DATASET ENTRIES
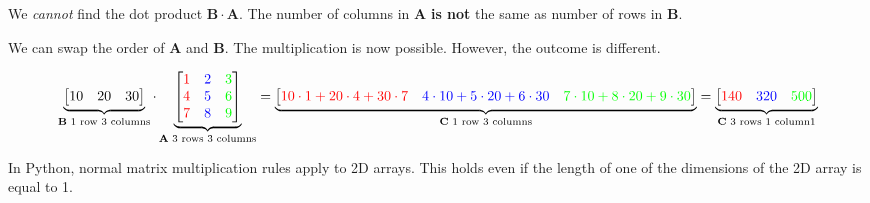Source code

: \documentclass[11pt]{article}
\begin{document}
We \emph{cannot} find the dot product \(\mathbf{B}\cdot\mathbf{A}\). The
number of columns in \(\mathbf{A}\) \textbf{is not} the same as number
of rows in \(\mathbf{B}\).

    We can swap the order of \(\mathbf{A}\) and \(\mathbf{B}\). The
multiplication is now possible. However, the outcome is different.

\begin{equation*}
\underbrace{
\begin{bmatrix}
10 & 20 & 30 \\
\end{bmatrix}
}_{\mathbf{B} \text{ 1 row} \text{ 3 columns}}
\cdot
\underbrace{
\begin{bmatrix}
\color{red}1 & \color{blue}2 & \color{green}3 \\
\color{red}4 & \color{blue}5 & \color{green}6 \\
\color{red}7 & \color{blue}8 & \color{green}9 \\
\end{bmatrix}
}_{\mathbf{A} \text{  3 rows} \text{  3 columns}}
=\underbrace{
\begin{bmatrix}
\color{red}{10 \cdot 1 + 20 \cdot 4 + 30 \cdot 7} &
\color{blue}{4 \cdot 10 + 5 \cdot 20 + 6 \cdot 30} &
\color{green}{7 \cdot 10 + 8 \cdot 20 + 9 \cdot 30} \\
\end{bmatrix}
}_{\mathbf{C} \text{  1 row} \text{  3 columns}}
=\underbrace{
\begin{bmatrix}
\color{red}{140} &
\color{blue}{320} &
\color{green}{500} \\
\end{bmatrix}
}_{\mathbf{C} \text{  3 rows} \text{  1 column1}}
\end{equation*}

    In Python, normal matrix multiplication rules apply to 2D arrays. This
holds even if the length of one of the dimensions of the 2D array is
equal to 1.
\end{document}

---

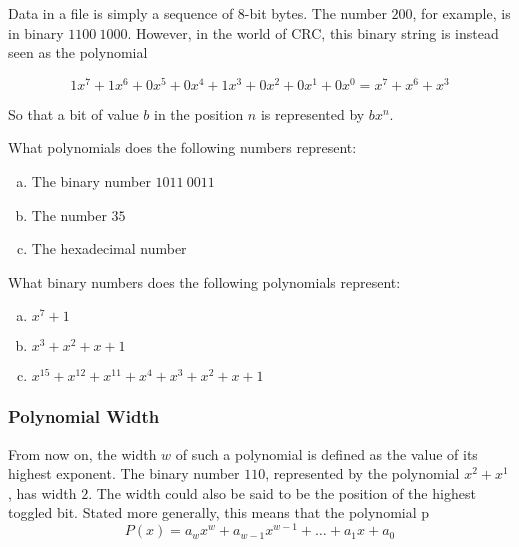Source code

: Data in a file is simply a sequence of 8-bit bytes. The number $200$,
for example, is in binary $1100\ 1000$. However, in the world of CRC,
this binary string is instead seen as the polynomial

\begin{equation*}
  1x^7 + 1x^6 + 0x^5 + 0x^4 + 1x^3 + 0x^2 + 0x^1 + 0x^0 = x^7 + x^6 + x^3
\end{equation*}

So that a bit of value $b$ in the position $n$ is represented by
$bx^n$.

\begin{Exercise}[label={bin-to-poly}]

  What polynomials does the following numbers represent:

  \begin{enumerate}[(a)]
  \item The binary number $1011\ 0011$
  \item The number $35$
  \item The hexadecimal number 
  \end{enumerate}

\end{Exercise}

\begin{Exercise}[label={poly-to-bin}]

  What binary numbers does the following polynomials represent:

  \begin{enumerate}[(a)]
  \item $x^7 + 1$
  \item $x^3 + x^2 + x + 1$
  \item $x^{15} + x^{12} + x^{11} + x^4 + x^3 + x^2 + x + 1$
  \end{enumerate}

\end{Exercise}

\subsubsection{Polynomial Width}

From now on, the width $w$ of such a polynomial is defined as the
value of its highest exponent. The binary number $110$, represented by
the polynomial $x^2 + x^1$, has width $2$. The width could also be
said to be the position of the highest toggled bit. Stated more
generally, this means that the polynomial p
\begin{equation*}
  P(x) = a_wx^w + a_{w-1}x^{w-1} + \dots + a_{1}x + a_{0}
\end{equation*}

EXERCISE PROMPT
Copy out each line of the records where the string "columns" appears.

ANSWER SPACE
number of columns in \(\mathbf{A}\) \textbf{is not} the same as number
}_{\mathbf{B} \text{ 1 row} \text{ 3 columns}}
}_{\mathbf{A} \text{  3 rows} \text{  3 columns}}
}_{\mathbf{C} \text{  1 row} \text{  3 columns}}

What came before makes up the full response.